Donald Beauchene, found not guilty of the 1969 murder of a Portland woman by reason of insanity, will remain at the Riverview Psychiatric Center rather than be discharged or moved to supervised community housing as he wanted.

The Maine Supreme Judicial Court, in a unanimous opinion published Tuesday, affirmed a lower court’s ruling that said “if discharged, released, or placed in a modified treatment plan, Beauchene would pose a risk of harm or danger to himself or to others.”

Beauchene, who turns 74 on Saturday, killed Bernardine Israelson in Portland in 1969 and has been in state custody in a forensic unit or a prison almost every day since then.

In February 2016, he asked to be discharged from Riverview or, if denied that, placed at a residence in Florida or Maine. His petition was rejected in October, after a hearing before Superior Court Justice Robert Mullen.

Through attorney Rory McNamara, Beauchene asked the Maine Supreme Judicial Court to overturn Mullen’s decision. Oral arguments in the case were heard in May in Augusta.

Associate Justice Thomas Humphrey wrote in the opinion for the six-judge panel, “Beauchene does not argue that his symptoms, present since at least 1969, have subsided, but rather that those symptoms do not, as a matter of law, meet the definition of a ‘mental disease or defect’ that can justify his continued commitment. We disagree.”

Humphrey also noted, “The fact remains that Beauchene convinced a jury in 1970 that he suffered from a mental disease or defect, and because, as the trial court found, his mental condition has not changed and he continues to present a risk of injury, Beauchene has not met his burden for release or discharge pursuant to (Maine state law).”

The opinion also reiterated Mullen’s position “that if Beauchene engages in treatment and demonstrates progress, he may be entitled to relief through another petition in the future” and concluded that Beauchene’s “continued confinement” does not violate due process.

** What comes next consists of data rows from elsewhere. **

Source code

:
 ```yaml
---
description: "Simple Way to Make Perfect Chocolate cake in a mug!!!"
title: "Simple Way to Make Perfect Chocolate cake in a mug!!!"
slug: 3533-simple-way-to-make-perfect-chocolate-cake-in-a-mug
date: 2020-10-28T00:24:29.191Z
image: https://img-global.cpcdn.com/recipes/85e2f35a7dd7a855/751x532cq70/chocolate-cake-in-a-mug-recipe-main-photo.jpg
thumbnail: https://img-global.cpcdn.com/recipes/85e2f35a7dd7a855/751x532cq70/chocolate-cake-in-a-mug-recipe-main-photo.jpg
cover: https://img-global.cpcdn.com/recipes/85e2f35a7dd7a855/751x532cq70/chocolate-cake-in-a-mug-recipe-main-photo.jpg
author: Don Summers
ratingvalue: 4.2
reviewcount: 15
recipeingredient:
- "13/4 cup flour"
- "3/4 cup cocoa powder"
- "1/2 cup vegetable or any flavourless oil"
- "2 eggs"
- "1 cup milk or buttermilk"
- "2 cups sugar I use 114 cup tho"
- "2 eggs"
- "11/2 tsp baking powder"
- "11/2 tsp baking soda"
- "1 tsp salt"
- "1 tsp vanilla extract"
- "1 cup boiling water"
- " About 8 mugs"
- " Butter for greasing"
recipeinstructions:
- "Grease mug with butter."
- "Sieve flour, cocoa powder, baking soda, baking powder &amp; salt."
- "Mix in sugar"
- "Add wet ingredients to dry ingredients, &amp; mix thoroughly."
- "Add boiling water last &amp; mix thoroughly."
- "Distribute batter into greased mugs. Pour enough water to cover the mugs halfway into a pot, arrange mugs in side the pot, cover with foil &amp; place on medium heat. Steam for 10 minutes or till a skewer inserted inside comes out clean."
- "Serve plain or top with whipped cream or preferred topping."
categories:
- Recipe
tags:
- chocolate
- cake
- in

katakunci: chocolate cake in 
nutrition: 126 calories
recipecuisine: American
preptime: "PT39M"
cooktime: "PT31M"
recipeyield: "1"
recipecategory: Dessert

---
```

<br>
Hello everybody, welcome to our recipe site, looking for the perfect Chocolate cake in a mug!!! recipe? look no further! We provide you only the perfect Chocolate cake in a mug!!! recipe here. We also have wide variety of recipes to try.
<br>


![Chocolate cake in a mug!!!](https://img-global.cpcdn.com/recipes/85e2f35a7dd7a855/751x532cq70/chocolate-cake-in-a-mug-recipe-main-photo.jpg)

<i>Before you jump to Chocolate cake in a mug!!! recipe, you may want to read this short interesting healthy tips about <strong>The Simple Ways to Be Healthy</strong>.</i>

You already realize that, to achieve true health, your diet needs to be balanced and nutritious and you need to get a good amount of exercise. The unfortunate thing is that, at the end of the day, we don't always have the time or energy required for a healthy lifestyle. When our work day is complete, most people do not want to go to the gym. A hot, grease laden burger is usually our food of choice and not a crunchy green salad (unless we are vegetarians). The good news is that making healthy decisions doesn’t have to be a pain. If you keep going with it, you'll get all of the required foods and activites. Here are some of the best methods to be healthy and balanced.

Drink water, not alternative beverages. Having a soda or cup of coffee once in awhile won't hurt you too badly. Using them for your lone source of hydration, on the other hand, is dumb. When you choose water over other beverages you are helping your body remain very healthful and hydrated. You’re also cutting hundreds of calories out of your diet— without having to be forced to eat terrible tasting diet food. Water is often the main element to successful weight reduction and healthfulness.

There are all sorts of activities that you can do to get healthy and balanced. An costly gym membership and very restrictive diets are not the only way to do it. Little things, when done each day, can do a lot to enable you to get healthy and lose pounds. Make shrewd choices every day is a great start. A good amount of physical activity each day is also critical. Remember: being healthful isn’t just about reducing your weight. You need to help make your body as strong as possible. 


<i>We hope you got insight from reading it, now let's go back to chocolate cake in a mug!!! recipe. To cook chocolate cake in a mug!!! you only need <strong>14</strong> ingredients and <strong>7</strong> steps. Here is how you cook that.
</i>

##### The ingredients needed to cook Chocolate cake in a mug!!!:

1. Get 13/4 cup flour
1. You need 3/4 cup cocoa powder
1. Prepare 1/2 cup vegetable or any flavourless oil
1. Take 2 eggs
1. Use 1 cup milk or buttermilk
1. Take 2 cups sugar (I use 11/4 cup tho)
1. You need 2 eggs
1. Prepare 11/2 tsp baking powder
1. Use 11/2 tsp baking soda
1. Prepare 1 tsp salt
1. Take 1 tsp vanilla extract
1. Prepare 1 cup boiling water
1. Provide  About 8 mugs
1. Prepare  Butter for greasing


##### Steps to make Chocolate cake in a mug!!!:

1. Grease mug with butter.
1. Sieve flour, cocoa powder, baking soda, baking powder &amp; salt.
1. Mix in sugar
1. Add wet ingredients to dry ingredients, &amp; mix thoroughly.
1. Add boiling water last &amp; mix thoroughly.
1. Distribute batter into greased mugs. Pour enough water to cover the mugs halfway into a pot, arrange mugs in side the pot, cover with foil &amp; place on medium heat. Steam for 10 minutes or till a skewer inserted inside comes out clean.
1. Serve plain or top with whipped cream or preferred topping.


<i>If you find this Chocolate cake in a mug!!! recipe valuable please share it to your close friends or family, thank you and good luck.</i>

Beauchene escaped twice from Riverview’s predecessor, the Augusta Mental Health Institute, spent 15 years in prison in New York for rape and sodomy after his second escape, and then five years in a Maine prison for the hospital escape. He has maintained he is innocent of the New York charges.

Beauchene has lost in previous appeals to the state’s highest court.

He also sought relief in federal court, saying he was being “warehoused” at a state psychiatric hospital even though he has no mental disease or defect, does not take psychotropic medication and is not receiving treatment.

That petition was withdrawn in February 2016.